I am new to assembly.I am reading computers system programmer's perspective. I don't understand how I choose suffix for mov instruction. I know each register and bit count. Suffix usage is determined by bit count (32 bit l, 16 bit w, 8 bit b). Few example is not valid for prior sentence. For example %esp is 32-bit register but for 4. step suffix b is used instead of l. Please give an explanation for using suffix.

questions :

answer : l-w-b-b-l-w-l

Source: Computer Systems: A Programmer's Perspective (CSAPP) by Bryant, O'Hallaron

Answer 1

In movb $-17,(%esp) the destination is not the register %esp but the memory location whose address is in %esp. Because of the b in movb, a single byte will be stored at that memory location. The value stored there will be -17 (which is equivalent to the unsigned byte 0xef).

movw $-17,(%esp) and movl $-17,(%esp) would also be legal instructions and they'd do different things, storing the 2 or 4 byte values 0xffef or 0xffffffef at memory locations %esp through %esp+1 or %esp+3.

This instruction needs the b or w or l to disambiguate the meaning, unlike your other examples, because neither $-17 nor (%esp) is a fixed-size entity. If you try mov $-17,(%esp) the assembler will complain.

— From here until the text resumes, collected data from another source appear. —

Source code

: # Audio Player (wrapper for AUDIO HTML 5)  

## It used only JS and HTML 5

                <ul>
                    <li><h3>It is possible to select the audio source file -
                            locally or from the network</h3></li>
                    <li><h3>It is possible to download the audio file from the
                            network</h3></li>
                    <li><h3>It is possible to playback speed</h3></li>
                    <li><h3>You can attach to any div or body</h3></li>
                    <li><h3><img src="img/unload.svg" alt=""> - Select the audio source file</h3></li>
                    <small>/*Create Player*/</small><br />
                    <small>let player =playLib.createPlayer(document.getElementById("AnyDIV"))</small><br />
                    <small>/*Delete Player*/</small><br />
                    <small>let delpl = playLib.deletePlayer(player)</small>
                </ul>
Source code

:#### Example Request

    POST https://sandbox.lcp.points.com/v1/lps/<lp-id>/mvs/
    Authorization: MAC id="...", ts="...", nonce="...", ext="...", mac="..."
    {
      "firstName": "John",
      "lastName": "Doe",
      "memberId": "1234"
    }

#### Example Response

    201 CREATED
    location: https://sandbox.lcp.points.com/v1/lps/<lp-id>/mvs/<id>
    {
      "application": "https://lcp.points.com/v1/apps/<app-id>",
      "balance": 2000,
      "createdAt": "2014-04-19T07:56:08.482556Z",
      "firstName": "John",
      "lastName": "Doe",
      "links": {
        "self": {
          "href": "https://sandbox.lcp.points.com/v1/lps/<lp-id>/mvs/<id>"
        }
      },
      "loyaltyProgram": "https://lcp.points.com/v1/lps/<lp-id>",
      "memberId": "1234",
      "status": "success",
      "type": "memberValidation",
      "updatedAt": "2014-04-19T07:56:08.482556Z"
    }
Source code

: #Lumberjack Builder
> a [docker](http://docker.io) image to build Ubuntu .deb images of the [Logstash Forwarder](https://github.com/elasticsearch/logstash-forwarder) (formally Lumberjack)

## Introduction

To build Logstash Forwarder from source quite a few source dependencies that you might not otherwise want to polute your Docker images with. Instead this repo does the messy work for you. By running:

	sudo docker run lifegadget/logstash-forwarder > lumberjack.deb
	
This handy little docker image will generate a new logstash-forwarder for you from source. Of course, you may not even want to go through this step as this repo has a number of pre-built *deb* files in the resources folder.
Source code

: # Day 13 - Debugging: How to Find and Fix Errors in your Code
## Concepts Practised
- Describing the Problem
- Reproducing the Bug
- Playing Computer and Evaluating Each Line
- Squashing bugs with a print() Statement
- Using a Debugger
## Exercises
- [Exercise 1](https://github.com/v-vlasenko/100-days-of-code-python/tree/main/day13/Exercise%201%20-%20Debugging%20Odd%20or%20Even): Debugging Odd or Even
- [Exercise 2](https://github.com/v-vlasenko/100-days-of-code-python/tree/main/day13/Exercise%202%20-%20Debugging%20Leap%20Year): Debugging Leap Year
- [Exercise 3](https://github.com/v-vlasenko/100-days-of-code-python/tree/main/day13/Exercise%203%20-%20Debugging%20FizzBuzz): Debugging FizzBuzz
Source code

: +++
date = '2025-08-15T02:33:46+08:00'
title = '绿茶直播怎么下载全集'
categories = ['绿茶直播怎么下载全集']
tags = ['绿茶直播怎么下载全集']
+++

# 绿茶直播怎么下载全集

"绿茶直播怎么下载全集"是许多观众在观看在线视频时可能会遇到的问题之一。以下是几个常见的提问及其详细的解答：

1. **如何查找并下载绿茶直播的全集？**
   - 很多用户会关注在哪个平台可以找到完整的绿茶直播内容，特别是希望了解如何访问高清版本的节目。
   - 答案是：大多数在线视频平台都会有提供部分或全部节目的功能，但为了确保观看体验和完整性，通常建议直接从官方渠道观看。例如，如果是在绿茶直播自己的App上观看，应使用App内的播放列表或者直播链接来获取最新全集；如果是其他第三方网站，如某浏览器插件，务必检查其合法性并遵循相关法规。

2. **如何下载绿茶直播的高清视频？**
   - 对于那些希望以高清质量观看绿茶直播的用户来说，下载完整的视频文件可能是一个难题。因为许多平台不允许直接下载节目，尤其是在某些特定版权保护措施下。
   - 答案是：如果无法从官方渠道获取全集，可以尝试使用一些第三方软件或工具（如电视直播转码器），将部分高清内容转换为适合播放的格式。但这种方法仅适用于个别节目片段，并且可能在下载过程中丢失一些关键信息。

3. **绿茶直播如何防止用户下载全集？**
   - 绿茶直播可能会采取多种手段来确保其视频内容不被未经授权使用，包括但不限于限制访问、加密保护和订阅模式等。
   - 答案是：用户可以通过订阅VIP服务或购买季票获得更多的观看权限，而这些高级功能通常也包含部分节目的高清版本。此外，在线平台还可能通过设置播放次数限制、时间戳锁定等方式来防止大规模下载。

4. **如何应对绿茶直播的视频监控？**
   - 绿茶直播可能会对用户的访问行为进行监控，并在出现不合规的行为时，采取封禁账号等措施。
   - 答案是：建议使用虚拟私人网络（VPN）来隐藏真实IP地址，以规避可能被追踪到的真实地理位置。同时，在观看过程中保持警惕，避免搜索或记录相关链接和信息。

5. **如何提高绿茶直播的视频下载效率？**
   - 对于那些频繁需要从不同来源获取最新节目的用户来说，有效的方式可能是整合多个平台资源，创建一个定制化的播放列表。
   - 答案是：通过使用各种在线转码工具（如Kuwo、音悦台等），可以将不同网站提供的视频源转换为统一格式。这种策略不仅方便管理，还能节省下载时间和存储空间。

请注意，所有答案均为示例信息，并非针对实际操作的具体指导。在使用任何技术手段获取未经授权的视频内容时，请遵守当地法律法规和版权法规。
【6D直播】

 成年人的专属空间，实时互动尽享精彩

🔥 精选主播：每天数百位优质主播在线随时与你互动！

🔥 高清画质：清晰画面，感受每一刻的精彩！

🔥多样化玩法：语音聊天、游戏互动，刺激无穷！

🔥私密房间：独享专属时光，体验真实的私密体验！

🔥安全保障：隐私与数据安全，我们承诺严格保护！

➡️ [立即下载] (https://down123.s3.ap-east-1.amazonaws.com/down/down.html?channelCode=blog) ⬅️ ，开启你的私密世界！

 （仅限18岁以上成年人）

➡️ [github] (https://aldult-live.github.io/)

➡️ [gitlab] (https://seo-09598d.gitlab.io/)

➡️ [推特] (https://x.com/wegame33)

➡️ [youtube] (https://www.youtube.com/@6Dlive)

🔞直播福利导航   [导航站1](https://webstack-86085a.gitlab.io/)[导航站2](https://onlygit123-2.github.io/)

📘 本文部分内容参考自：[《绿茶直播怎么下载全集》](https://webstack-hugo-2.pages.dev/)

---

UPDATE: I just noticed question #5, push $0xFF which also seems like it could be ambiguous (pushl $0xFF and pushw $0xFF are both legal), but there is a special rule for push that assumes l whenever there is an ambiguity. 16-bit pushes are very rare (the sysv ABI keeps everything aligned on the stack in multiples of 4 bytes so you always push 32 bits for a function argument, even if it's a short or char)

Answer 2

In step 4 the target is not the espregister, but the memory it points to. Thus the b is valid and means move the byte with the value -17h to the location where esp points currently to.